Quest’anno grazie al lancio di iOS 7 abbiamo visto diverse app stravolgere il proprio look e non solo. In generale tutte le migliori app iPhone utili sono migliorate. Seguendo le cinque regole del flat design molte app hanno completamente stravolto il proprio look e le proprie funzionalità. Molte volte chiedendo ai propri utenti di tornare a mettere mano al portafoglio per comprare la nuova versione. Spesso ne è però valsa la pena. Ecco quelle che secondo me hanno fatto meglio:

  • Launch Center Pro 2: una di quelle app da avere assolutamente, perché ti consente di compiere azioni sul tuo iPhone come per esempio cercare una cosa su Wikipedia, postare direttamente su Facebook, creare un task in una lista, creare una nota, inviare un messaggio a una persona, anche via Whatsapp etc etc;
  • Drafts: è l’app che userai ogni volta che dovrai scrivere qualcosa velocemente. Per certi aspetti confligge con Launch Center Pro, nel senso che svolgono vagamente lo stesso compito. Ma possono anche lavorare insieme. Se devi scrivere qualcosa da qualche parte, apri Draft e vai. Se devi compiere un’azione specifica, vai di Launch Center Pro.
  • Mailbox: era e resta la miglior app per la gestione della mail. Ora non solo più per Gmail, ma anche per iCloud e Yahoo. Integra Dropbox e vanta numerevoli tentativi di imitazione mal riusciti.
  • Tweetbot 3: non c’è dubbio che fosse la miglior app per usare Twitter. Si è confermata con la versione 3, ma ci sono voluti un paio di update per mettere tutto a posto. La cosa migliore è che ti consente di usare le liste al posto della timeline e tramite swipe puoi rispondere o retwittare.
  • Simplenote: semplice e minimale, la miglior app per prendere note e volendo creare liste di note sfruttando i tag. Peccato non supporti più Textexpander.

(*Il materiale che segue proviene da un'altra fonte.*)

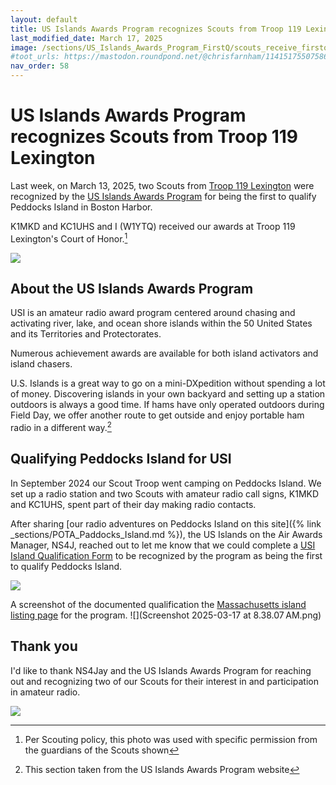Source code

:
 ```yaml
---
layout: default
title: US Islands Awards Program recognizes Scouts from Troop 119 Lexington
last_modified_date: March 17, 2025
image: /sections/US_Islands_Awards_Program_FirstQ/scouts_receive_firstq_award.jpg
#toot_urls: https://mastodon.roundpond.net/@chrisfarnham/114151755075868310
nav_order: 58
---
```


# US Islands Awards Program recognizes Scouts from Troop 119 Lexington

Last week, on March 13, 2025, two Scouts from [Troop 119 Lexington](https://www.troop119.com/) were recognized by
the [US Islands Awards Program](https://usislands.org/) for being the first to qualify Peddocks Island in Boston Harbor.

K1MKD and KC1UHS and I (W1YTQ) received our awards at Troop 119 Lexington's Court of Honor.[^2]

[^2]: Per Scouting policy, this photo was used with specific permission from the guardians of the Scouts shown

![](scouts_receive_firstq_award.jpg)

## About the US Islands Awards Program

USI is an amateur radio award program centered around chasing and activating river, lake, and ocean shore islands within the 50 United States and its Territories and Protectorates.

Numerous achievement awards are available for both island activators and island chasers.

U.S. Islands is a great way to go on a mini-DXpedition without spending a lot of money. Discovering islands in your own backyard and setting up a station outdoors is always a good time. If hams have only operated outdoors during Field Day, we offer another route to get outside and enjoy portable ham radio in a different way.[^1]

[^1]: This section taken from the US Islands Awards Program website

## Qualifying Peddocks Island for USI

In September 2024  our Scout Troop went camping on Peddocks Island. We set up a radio station and two Scouts with 
amateur radio call signs, K1MKD and KC1UHS, spent part of their day making radio contacts. 

After 
sharing [our radio adventures on Peddocks Island on this site]({% link _sections/POTA_Paddocks_Island.md %}), 
the US Islands on the Air
Awards Manager, NS4J, reached out to let me know that we could complete a 
[USI Island Qualification Form](https://usislands.org/report-an-island-qualification/) to be recognized
by the program as being the first to qualify Peddocks Island.

![](FirstQAward_USIslandsAwardsProgram.jpeg)

A screenshot of the documented qualification the 
[Massachusetts island listing page](https://usislands.org/massachusetts/) for the program.
![](Screenshot 2025-03-17 at 8.38.07 AM.png)

## Thank you
 
I'd like to thank NS4Jay and the US Islands Awards Program for reaching out and recognizing two of our
Scouts for their interest in and participation in amateur radio.

![](PXL_20240914_180445976.jpg)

  • Evernote: l’aggiornamento è stato un gran casino, ti spiazza. Però se cominci a usarlo ti rendi conto che è sempre la miglior app per organizzare le propri note in modo professionale, salvando foto, pagine web, archiviando documenti e via dicendo.

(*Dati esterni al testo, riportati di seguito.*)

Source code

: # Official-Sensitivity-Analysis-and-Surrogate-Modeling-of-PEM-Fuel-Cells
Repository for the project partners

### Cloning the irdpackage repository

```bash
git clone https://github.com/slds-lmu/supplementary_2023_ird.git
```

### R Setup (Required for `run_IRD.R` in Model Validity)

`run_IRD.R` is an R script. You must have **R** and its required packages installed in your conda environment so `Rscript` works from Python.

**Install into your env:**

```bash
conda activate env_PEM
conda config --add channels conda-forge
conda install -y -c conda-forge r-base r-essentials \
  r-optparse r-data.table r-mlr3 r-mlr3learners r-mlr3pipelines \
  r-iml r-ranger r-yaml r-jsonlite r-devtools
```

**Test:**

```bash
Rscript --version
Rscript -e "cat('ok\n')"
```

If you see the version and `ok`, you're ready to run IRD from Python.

  • Ifttt: se succede questo fai quello, l’app consente di creare azioni a partire da un’innesco, come ricevere un messaggio se sta per piovere, una mail se è stato pubblicato un nuovo post, aggiornare l’avatar di twitter se cambia quello di Facebook, salvare le foto di Instagram su Dropbox e via dicendo.
  • Fantastical 2: la migliore fra le app per il calendario. Peccato solo che non ci sia per iPad.
  • Google Search: ci ha messo molto, ma alla fine, dopo aver prima introdotto Google Now, Big G ha aggiornato l’app che ora carica le pagine in modo decisamente veloce. Collegandola con Drafts o Launch Center Pro (che dovete tenere nel dock) potete cercare qualcosa su Google Search senza dover cercare l’app.
  • Whatshapp: ci hanno messo un sacco, ma alla fine ce l’hanno fatta. È cambiato solo il look, ma resta l’app più usata per la messaggistica e per scambiarsi le foto con gli amici.